> [RECORDS FOR PROCESSING]
§

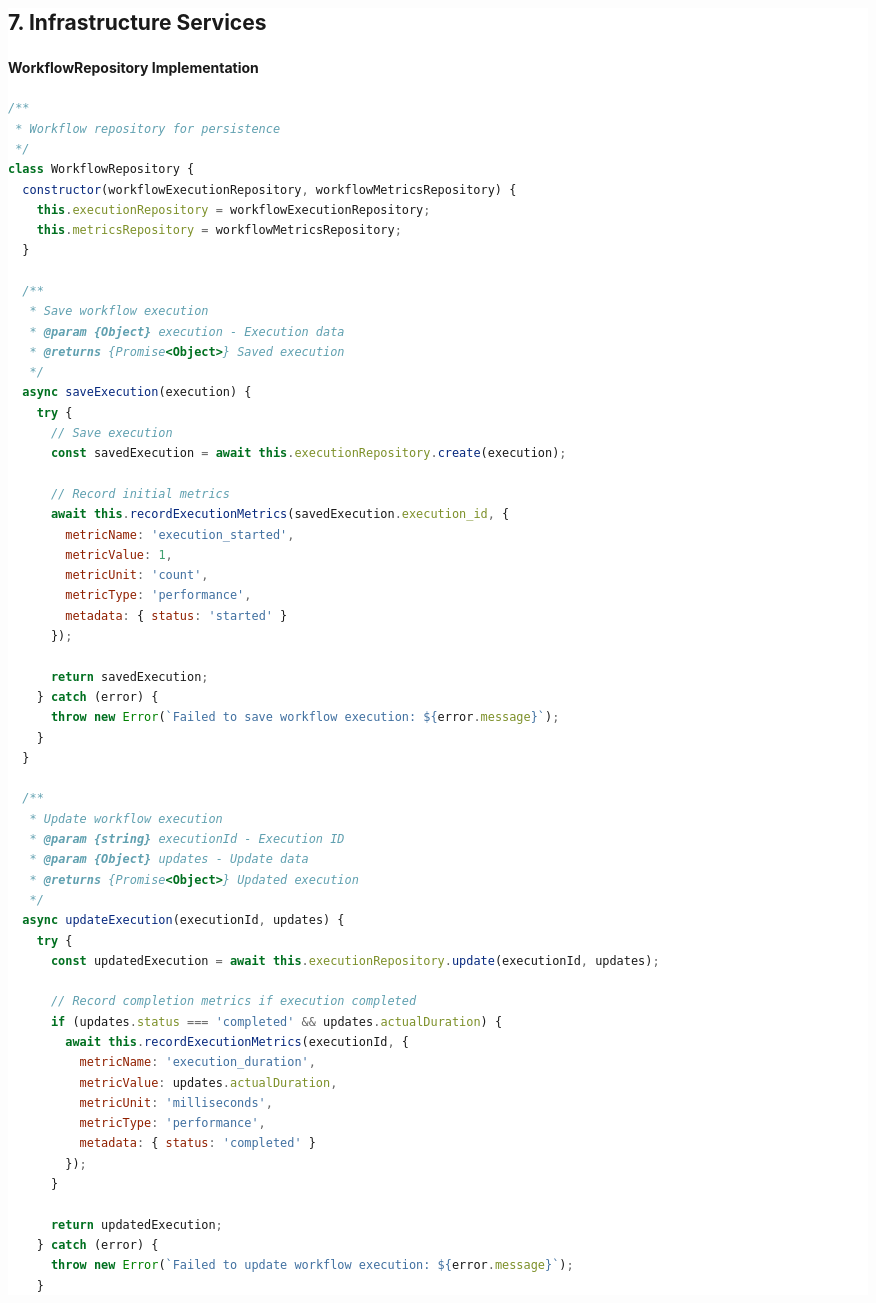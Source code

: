 ## 7. Infrastructure Services

#### WorkflowRepository Implementation
```javascript
/**
 * Workflow repository for persistence
 */
class WorkflowRepository {
  constructor(workflowExecutionRepository, workflowMetricsRepository) {
    this.executionRepository = workflowExecutionRepository;
    this.metricsRepository = workflowMetricsRepository;
  }

  /**
   * Save workflow execution
   * @param {Object} execution - Execution data
   * @returns {Promise<Object>} Saved execution
   */
  async saveExecution(execution) {
    try {
      // Save execution
      const savedExecution = await this.executionRepository.create(execution);
      
      // Record initial metrics
      await this.recordExecutionMetrics(savedExecution.execution_id, {
        metricName: 'execution_started',
        metricValue: 1,
        metricUnit: 'count',
        metricType: 'performance',
        metadata: { status: 'started' }
      });

      return savedExecution;
    } catch (error) {
      throw new Error(`Failed to save workflow execution: ${error.message}`);
    }
  }

  /**
   * Update workflow execution
   * @param {string} executionId - Execution ID
   * @param {Object} updates - Update data
   * @returns {Promise<Object>} Updated execution
   */
  async updateExecution(executionId, updates) {
    try {
      const updatedExecution = await this.executionRepository.update(executionId, updates);
      
      // Record completion metrics if execution completed
      if (updates.status === 'completed' && updates.actualDuration) {
        await this.recordExecutionMetrics(executionId, {
          metricName: 'execution_duration',
          metricValue: updates.actualDuration,
          metricUnit: 'milliseconds',
          metricType: 'performance',
          metadata: { status: 'completed' }
        });
      }

      return updatedExecution;
    } catch (error) {
      throw new Error(`Failed to update workflow execution: ${error.message}`);
    }
```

§

> [EXERCISE OBJECTIVE]
Transcribe all entries above exactly. Omit the pictures.

> [COMPLETED TASK]
Source code

: ## 7. Infrastructure Services

#### WorkflowRepository Implementation
```javascript
/**
 * Workflow repository for persistence
 */
class WorkflowRepository {
  constructor(workflowExecutionRepository, workflowMetricsRepository) {
    this.executionRepository = workflowExecutionRepository;
    this.metricsRepository = workflowMetricsRepository;
  }

  /**
   * Save workflow execution
   * @param {Object} execution - Execution data
   * @returns {Promise<Object>} Saved execution
   */
  async saveExecution(execution) {
    try {
      // Save execution
      const savedExecution = await this.executionRepository.create(execution);
      
      // Record initial metrics
      await this.recordExecutionMetrics(savedExecution.execution_id, {
        metricName: 'execution_started',
        metricValue: 1,
        metricUnit: 'count',
        metricType: 'performance',
        metadata: { status: 'started' }
      });

      return savedExecution;
    } catch (error) {
      throw new Error(`Failed to save workflow execution: ${error.message}`);
    }
  }

  /**
   * Update workflow execution
   * @param {string} executionId - Execution ID
   * @param {Object} updates - Update data
   * @returns {Promise<Object>} Updated execution
   */
  async updateExecution(executionId, updates) {
    try {
      const updatedExecution = await this.executionRepository.update(executionId, updates);
      
      // Record completion metrics if execution completed
      if (updates.status === 'completed' && updates.actualDuration) {
        await this.recordExecutionMetrics(executionId, {
          metricName: 'execution_duration',
          metricValue: updates.actualDuration,
          metricUnit: 'milliseconds',
          metricType: 'performance',
          metadata: { status: 'completed' }
        });
      }

      return updatedExecution;
    } catch (error) {
      throw new Error(`Failed to update workflow execution: ${error.message}`);
    }
```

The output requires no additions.